Saturday, January 22, 2022

Ka Klunk Ka Klunk Ka Klunk

 When I was much younger, when I was, really in some other life, and existed as some other life form, the beings I had been dealt as what was called then parents had moved monumentally forward and had enhanced my life - or so I then believed - immeasurably.

They had bought a Kaye-Halbert TV set.

Portland had gotten its first TV station - KPTV, I think it was called - in, I think this is right, 1952.

That event spawned a local star: Tarantula Ghoul.

By the time the Kaye-Halbert had showed up at 1407 NE 17th, I think Portland had, in addition to KPTV, the three networks.

Maybe KPTV had become a network station by then; I just don't remember.

But it turns out, that this is a hardware story, not an affiliate story.

The Kaye-Halbert set had a remote control.

It was remote in the sense that it could be invoked from some distance, and change channels. that distance being defined by the length of the flat piece of plastic with two copper wires imbedded and two "C" shaped connectors that spanned the distance from the TV to, I guess was the assumption, the couch. 

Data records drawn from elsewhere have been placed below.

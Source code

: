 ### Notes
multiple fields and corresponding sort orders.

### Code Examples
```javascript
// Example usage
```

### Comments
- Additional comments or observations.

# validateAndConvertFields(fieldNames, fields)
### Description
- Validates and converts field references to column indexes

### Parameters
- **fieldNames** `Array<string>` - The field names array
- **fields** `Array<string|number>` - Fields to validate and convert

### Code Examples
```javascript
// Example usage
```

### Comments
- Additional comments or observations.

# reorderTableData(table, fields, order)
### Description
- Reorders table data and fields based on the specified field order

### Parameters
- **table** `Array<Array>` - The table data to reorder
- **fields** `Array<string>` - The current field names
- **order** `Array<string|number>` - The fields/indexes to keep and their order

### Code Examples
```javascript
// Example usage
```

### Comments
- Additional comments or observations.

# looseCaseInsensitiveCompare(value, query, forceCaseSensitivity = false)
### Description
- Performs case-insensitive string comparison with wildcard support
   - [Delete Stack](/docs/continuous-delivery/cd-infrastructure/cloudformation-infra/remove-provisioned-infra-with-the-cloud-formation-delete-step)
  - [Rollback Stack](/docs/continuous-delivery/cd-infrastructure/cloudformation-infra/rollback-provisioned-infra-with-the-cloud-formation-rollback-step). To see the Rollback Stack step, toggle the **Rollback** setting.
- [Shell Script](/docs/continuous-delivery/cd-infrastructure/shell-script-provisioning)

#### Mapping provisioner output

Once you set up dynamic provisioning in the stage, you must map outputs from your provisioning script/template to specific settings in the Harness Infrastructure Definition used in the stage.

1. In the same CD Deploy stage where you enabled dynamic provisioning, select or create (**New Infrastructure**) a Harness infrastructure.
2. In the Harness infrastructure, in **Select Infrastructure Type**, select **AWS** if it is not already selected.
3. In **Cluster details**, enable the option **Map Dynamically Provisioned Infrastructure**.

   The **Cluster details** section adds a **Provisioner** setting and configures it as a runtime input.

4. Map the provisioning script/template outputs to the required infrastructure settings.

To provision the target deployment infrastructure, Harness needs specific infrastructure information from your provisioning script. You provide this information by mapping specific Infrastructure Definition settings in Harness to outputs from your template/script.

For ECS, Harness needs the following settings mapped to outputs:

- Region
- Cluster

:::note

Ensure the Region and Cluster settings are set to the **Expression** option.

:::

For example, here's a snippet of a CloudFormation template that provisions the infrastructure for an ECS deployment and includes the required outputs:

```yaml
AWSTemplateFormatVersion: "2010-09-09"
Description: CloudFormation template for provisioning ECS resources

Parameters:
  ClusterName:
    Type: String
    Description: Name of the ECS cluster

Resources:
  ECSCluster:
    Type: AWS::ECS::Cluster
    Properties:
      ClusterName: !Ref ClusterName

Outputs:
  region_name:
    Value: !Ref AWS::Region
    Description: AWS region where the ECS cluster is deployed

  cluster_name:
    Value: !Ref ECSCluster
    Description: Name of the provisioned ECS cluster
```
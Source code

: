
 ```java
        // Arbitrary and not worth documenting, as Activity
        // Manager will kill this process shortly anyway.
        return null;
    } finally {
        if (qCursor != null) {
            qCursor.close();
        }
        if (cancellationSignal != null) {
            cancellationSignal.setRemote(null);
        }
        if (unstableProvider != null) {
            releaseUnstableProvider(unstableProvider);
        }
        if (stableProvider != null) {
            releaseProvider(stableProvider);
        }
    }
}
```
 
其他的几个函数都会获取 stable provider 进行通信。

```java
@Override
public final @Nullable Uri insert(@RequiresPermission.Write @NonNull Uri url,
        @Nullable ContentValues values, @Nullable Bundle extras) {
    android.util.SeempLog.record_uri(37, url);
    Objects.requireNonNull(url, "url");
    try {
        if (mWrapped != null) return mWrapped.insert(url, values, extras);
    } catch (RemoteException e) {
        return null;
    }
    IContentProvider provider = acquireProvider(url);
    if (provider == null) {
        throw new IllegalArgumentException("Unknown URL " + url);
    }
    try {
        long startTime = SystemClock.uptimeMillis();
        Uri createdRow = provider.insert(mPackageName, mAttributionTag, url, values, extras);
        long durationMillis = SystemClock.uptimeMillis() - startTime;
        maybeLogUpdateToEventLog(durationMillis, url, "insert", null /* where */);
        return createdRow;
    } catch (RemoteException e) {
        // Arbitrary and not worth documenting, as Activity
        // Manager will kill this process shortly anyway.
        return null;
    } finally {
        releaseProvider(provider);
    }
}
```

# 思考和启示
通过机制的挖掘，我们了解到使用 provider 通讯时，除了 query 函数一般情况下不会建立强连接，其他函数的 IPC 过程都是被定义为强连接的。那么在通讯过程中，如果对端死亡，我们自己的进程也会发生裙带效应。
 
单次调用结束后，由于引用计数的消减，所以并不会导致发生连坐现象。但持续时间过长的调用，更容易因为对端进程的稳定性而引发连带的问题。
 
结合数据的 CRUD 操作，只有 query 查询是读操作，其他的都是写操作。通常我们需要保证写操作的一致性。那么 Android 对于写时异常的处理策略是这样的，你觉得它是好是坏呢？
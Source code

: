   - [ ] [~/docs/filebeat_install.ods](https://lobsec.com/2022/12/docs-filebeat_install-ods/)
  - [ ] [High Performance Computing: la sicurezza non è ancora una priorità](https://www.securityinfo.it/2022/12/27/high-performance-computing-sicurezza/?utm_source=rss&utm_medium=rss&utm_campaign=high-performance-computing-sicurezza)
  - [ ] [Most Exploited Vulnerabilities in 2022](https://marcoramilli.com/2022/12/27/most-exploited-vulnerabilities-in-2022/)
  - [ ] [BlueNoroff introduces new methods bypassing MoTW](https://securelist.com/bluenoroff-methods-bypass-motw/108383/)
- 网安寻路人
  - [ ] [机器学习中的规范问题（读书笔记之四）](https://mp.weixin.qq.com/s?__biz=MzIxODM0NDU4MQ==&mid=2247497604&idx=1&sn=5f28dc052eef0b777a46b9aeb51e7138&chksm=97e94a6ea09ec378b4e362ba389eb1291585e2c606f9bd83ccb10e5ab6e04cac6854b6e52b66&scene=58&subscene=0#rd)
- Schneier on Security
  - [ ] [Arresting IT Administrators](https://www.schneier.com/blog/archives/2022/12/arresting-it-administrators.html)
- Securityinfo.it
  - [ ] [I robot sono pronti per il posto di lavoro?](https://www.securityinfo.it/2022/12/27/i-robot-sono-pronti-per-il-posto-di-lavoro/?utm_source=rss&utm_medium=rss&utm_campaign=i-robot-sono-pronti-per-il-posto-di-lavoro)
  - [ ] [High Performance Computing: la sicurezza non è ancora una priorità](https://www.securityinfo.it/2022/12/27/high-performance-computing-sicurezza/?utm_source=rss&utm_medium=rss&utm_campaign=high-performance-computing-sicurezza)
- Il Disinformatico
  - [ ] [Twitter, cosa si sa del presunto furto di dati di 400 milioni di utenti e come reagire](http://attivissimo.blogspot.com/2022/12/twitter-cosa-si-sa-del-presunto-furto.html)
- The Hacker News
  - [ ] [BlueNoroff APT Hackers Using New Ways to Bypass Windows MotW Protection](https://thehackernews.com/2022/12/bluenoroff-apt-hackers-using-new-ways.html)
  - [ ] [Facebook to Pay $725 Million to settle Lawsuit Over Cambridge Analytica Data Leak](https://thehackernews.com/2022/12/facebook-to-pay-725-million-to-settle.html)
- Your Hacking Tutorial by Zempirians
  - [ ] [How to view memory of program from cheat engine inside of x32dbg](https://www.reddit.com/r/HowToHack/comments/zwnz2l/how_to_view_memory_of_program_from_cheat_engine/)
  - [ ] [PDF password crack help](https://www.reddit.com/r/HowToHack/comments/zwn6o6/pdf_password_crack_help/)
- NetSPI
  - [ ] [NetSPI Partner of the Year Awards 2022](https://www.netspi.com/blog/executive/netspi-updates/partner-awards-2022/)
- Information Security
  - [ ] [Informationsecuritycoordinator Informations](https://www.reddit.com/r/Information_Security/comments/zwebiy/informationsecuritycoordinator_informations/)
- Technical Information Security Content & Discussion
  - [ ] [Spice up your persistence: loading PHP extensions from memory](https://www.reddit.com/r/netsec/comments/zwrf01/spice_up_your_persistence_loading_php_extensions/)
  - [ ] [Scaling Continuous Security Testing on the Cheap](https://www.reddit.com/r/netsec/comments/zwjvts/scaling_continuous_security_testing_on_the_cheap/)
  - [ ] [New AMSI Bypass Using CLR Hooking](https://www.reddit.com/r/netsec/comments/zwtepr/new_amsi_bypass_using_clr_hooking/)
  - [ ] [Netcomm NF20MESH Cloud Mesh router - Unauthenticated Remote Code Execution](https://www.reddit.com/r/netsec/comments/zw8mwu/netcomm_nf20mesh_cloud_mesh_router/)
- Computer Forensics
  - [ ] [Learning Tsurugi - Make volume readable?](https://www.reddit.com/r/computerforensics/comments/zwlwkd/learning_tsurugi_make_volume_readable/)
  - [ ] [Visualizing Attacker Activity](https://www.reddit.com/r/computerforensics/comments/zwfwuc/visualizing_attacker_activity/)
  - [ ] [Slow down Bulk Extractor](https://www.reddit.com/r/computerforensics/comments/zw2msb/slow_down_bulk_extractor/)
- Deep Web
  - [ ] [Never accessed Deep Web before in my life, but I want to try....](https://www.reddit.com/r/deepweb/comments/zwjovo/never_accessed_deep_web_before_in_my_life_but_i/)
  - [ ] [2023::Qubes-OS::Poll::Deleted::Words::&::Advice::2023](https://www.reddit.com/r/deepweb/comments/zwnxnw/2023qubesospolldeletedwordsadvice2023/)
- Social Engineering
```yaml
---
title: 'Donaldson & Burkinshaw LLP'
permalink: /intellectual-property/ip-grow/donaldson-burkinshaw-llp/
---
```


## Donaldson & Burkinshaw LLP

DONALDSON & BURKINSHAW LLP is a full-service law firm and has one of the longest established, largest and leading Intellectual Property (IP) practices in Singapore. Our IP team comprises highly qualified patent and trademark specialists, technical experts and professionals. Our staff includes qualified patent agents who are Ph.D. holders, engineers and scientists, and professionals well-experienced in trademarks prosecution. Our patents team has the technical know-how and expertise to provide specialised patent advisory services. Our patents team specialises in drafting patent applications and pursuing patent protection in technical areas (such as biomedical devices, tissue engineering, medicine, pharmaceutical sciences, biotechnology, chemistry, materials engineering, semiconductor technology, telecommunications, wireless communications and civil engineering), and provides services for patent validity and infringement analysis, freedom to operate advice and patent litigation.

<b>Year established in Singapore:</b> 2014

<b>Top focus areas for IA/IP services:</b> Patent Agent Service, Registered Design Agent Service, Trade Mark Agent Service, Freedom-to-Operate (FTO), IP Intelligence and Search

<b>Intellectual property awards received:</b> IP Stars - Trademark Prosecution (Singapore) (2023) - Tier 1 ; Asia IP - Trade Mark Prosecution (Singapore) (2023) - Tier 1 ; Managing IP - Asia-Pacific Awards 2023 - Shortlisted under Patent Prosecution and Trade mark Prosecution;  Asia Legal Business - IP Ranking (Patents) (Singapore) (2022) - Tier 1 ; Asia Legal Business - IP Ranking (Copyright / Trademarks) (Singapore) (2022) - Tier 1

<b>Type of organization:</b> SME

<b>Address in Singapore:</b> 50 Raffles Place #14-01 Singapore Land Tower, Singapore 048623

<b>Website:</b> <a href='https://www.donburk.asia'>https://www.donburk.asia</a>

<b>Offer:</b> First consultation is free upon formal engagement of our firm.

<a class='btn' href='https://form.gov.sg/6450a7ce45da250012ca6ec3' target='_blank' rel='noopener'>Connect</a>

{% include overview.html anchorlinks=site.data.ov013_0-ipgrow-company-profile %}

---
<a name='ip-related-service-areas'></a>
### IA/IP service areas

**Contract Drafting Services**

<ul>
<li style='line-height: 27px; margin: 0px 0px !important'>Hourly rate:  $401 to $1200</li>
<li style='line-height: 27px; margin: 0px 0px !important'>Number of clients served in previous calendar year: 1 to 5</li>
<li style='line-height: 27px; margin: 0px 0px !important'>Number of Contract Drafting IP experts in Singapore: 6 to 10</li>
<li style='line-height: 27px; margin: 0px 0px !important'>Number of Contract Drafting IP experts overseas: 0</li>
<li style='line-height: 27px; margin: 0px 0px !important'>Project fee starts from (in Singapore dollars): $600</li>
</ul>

All one needed to do was to connect the connectors to their home port screws on the TV.

I have no idea what sort of market research must have underpinned the length of that flat piece of plastic, but, in my parents' case, it was long enough.

It reached the couch.

The control itself was massive by today's standards: it was a thing about the size of a box of wooden matches.

But it worked.

Ka Klunk Ka Klunk Ka Klunk, it said as you moved from channel to channel,

******************************************************************

As I am writing this, I am rather happy that, for a fraction of the cost that I used to pay to Comcast for several hundred channels of stuff that I never watched, I am now paying a few content providers a few dollars a month for some of the best content in human history: Ted Lasso, Emily in Paris, Reading the News, Finch, and Don't Look Up.

Just to pick a few.

What would convert that happiness to sublimity, though, is if I could get "ka klunk ka klunk" back.

Can somebody out there give us an app that ka klunks across platforms?